After the countless aliases Daniel Dumile has dropped on us since his comeback debut as MF Doom, "Operation Doomsday", the metal fingered villain has returned with "MM.. Food?" -- the proper follow-up to his debut from 1999. On the surface, this seems like a your average high quality Doom release, but it's really quite different than his horror movie alter ego, King Geedorah, or his other super villain monikers, Madvillain and Viktor Vaughn. Overall, it's a lot more fun and lighthearted than it's predecessors. Food references, a platter full of samples and a ton of well-picked clips from Fantastic Four read-along records keeps the mix fresh and boisterous. The man behind the mask is responsible for all of the enthralling production (aside from the Madlib-produced "Madvillainy" extra "One Beer"). Here we see MF Doom spitting far more rhymes than past efforts (unlike his two featured tracks on King Geedorah's "Take Me To Your Leader"). As usual, Doom doesn't disappoint.
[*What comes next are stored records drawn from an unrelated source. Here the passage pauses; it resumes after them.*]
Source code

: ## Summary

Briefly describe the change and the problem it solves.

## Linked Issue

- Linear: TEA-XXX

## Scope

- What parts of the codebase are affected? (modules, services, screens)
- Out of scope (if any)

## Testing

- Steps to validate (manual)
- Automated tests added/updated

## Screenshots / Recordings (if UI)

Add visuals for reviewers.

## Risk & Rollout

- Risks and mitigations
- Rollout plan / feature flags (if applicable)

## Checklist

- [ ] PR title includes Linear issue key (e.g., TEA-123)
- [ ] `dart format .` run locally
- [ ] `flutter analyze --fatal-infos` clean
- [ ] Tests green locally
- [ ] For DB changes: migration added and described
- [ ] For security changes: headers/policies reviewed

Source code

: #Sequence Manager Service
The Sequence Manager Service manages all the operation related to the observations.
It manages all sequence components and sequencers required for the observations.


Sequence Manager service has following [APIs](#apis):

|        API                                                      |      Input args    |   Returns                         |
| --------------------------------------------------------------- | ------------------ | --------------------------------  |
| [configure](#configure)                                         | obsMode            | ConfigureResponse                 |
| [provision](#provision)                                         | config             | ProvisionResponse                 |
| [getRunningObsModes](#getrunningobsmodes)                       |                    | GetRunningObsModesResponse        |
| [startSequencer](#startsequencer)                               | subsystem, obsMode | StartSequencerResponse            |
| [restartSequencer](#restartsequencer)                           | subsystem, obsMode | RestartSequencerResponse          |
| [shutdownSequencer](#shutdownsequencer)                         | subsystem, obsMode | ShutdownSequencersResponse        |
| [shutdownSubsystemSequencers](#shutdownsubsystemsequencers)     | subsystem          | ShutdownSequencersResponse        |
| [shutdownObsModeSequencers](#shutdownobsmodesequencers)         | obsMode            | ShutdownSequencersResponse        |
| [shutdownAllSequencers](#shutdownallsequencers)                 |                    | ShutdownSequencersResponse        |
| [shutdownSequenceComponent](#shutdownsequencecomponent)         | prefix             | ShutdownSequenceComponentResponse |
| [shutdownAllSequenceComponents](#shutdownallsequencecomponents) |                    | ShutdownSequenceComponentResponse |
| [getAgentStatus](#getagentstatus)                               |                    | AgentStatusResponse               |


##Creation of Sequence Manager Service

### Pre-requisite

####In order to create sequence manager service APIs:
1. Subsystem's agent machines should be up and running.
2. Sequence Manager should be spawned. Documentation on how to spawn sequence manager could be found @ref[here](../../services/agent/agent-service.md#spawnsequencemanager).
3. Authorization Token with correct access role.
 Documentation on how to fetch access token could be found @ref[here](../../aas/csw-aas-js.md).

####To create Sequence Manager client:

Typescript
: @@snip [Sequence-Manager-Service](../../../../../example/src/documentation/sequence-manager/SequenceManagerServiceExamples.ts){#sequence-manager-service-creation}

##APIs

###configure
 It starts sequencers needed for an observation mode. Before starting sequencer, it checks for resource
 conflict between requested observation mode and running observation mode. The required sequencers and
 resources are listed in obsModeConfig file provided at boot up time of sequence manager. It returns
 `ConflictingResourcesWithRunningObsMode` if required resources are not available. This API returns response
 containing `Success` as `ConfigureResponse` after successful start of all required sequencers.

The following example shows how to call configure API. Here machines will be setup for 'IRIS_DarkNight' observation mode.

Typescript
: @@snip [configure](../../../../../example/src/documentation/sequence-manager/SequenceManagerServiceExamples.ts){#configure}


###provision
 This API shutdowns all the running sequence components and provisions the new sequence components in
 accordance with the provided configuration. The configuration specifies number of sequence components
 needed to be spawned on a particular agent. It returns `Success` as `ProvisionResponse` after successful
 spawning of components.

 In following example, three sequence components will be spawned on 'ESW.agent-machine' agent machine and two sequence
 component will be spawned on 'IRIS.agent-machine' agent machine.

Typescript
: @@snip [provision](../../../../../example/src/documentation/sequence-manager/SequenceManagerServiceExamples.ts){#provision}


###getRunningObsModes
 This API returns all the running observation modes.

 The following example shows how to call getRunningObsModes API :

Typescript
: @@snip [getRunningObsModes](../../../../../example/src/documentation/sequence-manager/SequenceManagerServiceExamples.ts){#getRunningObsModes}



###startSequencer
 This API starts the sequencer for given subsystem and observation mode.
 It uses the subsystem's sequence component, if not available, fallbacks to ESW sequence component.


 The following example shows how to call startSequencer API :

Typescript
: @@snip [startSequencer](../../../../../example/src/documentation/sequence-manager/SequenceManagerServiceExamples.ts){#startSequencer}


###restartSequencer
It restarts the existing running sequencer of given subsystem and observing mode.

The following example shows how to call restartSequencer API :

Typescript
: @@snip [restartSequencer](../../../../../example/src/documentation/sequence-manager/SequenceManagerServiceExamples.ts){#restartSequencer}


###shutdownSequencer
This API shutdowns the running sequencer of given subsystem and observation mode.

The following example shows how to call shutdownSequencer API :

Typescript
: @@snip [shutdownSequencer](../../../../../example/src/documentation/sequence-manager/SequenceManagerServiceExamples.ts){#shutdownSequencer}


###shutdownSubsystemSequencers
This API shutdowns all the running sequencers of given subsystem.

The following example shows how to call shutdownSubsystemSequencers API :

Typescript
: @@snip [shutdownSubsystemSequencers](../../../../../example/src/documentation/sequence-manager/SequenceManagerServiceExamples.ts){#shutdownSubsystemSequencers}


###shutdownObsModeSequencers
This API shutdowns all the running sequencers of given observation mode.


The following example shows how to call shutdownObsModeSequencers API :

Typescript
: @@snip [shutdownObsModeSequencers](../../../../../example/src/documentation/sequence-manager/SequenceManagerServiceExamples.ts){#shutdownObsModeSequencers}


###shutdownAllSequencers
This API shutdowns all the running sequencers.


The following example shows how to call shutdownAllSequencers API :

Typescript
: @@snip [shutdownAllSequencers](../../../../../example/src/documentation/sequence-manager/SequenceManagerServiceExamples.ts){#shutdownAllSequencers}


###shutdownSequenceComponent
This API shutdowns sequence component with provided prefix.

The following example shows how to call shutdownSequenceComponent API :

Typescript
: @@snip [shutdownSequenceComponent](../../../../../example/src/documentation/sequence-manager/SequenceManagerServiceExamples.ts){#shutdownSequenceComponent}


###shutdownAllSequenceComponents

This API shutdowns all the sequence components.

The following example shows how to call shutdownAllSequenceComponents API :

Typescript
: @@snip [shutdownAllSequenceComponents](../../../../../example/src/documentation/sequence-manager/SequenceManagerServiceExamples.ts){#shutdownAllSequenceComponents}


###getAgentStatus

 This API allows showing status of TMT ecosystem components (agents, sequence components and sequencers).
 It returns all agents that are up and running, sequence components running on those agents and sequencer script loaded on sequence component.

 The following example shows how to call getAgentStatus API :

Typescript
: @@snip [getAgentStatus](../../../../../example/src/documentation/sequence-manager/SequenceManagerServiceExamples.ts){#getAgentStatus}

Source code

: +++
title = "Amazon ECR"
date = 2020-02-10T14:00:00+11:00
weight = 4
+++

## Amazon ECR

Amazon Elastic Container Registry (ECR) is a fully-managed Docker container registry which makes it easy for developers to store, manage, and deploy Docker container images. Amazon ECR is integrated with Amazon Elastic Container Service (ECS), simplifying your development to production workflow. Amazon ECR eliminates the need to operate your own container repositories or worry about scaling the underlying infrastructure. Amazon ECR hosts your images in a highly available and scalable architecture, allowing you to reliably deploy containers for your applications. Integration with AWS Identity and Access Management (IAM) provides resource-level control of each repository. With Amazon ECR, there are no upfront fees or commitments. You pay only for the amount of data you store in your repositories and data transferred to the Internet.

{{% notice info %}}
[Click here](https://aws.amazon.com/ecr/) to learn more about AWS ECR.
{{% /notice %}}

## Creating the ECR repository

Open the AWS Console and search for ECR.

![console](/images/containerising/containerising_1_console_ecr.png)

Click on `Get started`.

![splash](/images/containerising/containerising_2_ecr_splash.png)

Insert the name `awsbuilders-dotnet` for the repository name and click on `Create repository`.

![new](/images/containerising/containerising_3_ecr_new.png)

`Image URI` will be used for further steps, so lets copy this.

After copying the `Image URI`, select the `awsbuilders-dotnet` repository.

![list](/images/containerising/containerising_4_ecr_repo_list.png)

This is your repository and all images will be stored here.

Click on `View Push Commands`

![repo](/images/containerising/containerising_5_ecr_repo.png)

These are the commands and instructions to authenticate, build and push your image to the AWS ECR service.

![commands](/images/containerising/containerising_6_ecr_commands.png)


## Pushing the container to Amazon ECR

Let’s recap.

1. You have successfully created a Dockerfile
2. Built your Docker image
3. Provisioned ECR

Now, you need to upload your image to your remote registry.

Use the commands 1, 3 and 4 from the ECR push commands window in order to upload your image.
There are a lot of people complaining about the 4-track dump of samples and instrumentals right in the middle of the album; some claiming that it's unplayable from front to back [...]. I for one think it's a quality jaunt of production that makes the record stronger; thus proving Dooms impeccable skills behind the boards. The standouts include "Hoe Cakes", "Potholderz", the Madlib-produced "One Beer", the Whodini-sampling of "Deep Fried Frenz", "Fig Leaf Bi-Carbonate", and "Rapp Snitch Knishes" featuring Mr. Fantastik.

All in all, "MM.. Food?" is definitely one of the most cohesive albums Doom has ever released, which will continue to reaffirm his status as one of hip-hop's most important figures.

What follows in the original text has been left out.